I will leave you with some of my favourite passages from the book.
The Music
The music in the bar was lovely. There was something glassy about it, and the rhythm seemed to fit with Kathrine’s heartbeat, her breathing, which kept accelerating. She made herself breathe more slowly, and before long she had the feeling she was only breathing out, or in and out simultaneously. It was as though she’d left the room, and was passing through a landscape, hovering over a landscape of sounds. When she shut her eyes, she saw brightly colored patterns that opened out like delicate fans or flowers. The patterns were yellow and purple and hemmed with black lines. They looked like gentle hills. It was beautiful, and Kathrine felt at ease.
Laughing alone
Kathrine laughed, and was surprised at the sound of her laughter in the quiet apartment. It wasn’t her laugh at all. She laughed to hear herself laughing. Strange, she thought, that you cry alone, but never laugh. I’ve never laughed alone before.
Marriage
“Is your wife competent?”
“Very. Our marriage works best when I’m away. Then she can do whatever she wants.”
“And when you’re there, then she does whatever you want, is that it?”
“Then I do what she wants.”
Being bored
She had never been bored, even though her life was monotonous, even though nothing happened in the village.

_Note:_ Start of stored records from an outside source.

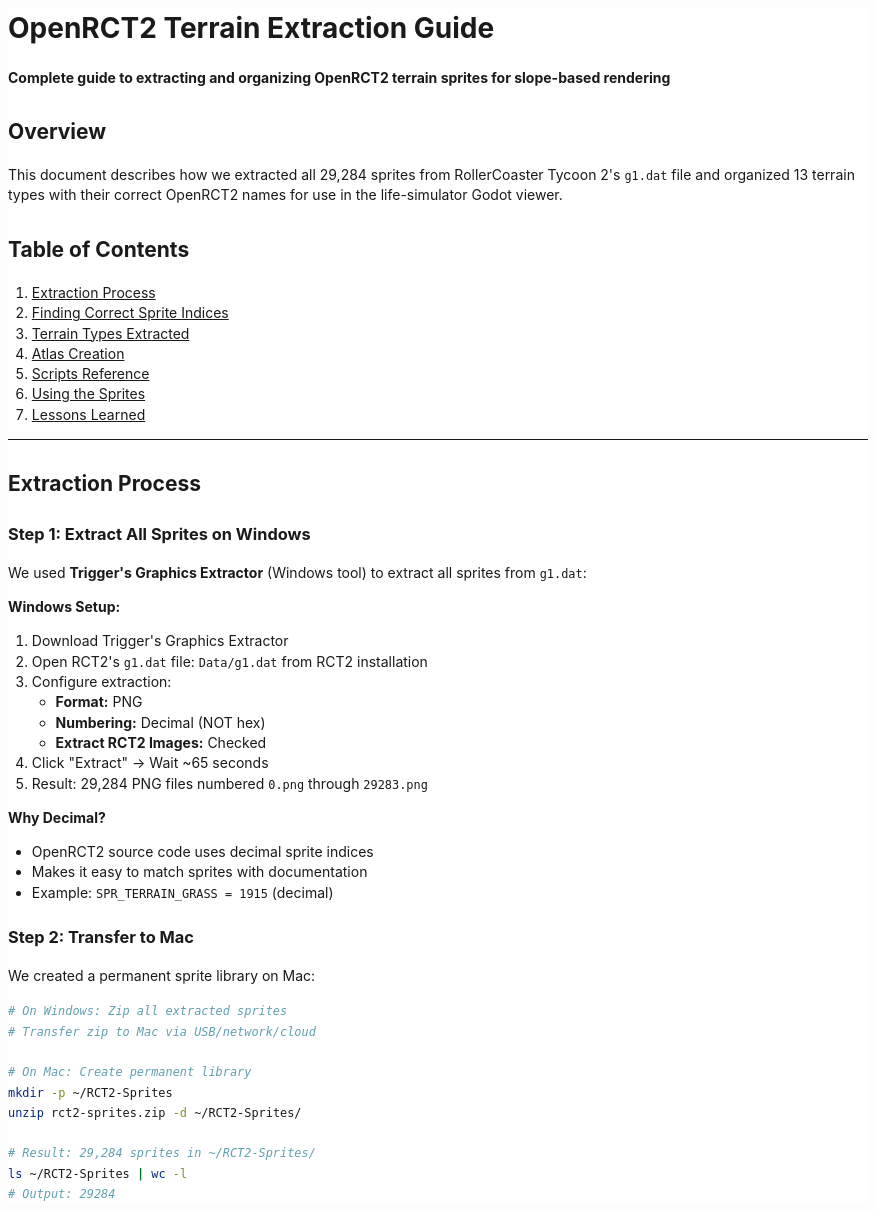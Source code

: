 # OpenRCT2 Terrain Extraction Guide

**Complete guide to extracting and organizing OpenRCT2 terrain sprites for slope-based rendering**

## Overview

This document describes how we extracted all 29,284 sprites from RollerCoaster Tycoon 2's `g1.dat` file and organized 13 terrain types with their correct OpenRCT2 names for use in the life-simulator Godot viewer.

## Table of Contents

1. [Extraction Process](#extraction-process)
2. [Finding Correct Sprite Indices](#finding-correct-sprite-indices)
3. [Terrain Types Extracted](#terrain-types-extracted)
4. [Atlas Creation](#atlas-creation)
5. [Scripts Reference](#scripts-reference)
6. [Using the Sprites](#using-the-sprites)
7. [Lessons Learned](#lessons-learned)

---

## Extraction Process

### Step 1: Extract All Sprites on Windows

We used **Trigger's Graphics Extractor** (Windows tool) to extract all sprites from `g1.dat`:

**Windows Setup:**
1. Download Trigger's Graphics Extractor
2. Open RCT2's `g1.dat` file: `Data/g1.dat` from RCT2 installation
3. Configure extraction:
   - **Format:** PNG
   - **Numbering:** Decimal (NOT hex)
   - **Extract RCT2 Images:** Checked
4. Click "Extract" → Wait ~65 seconds
5. Result: 29,284 PNG files numbered `0.png` through `29283.png`

**Why Decimal?**
- OpenRCT2 source code uses decimal sprite indices
- Makes it easy to match sprites with documentation
- Example: `SPR_TERRAIN_GRASS = 1915` (decimal)

### Step 2: Transfer to Mac

We created a permanent sprite library on Mac:

```bash
# On Windows: Zip all extracted sprites
# Transfer zip to Mac via USB/network/cloud

# On Mac: Create permanent library
mkdir -p ~/RCT2-Sprites
unzip rct2-sprites.zip -d ~/RCT2-Sprites/

# Result: 29,284 sprites in ~/RCT2-Sprites/
ls ~/RCT2-Sprites | wc -l
# Output: 29284
```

Her favorite days had been the ones where everything was exactly as always. Only Sundays had sometimes bothered her.
On Faith
She didn’t believe in God. Almost no one in the village believed in God, perhaps not even the vicar, who was a nice man, and did his job same as everyone else.
***
“The people here believe in God, they just don’t believe in Jesus,” Ian said once, “they believe in the Creation, but they don’t believe in love.”
“Well, Creation exists,” said Kathrine, “whereas love…”
***
Kathrine didn’t believe what the minister was saying, and yet his words were comforting to her. Perhaps it was enough if he believed it, or Alexander’s wife believed it, or Ian or Svanhild. Perhaps it was enough if the minister just spoke the words. Perhaps it was enough that they were all assembled here, that they were thinking of Alexander, that they would remember him later, and this day and this hour.
Have you read Peter Stamm’s ‘Unformed Landscape’? What do you think about it?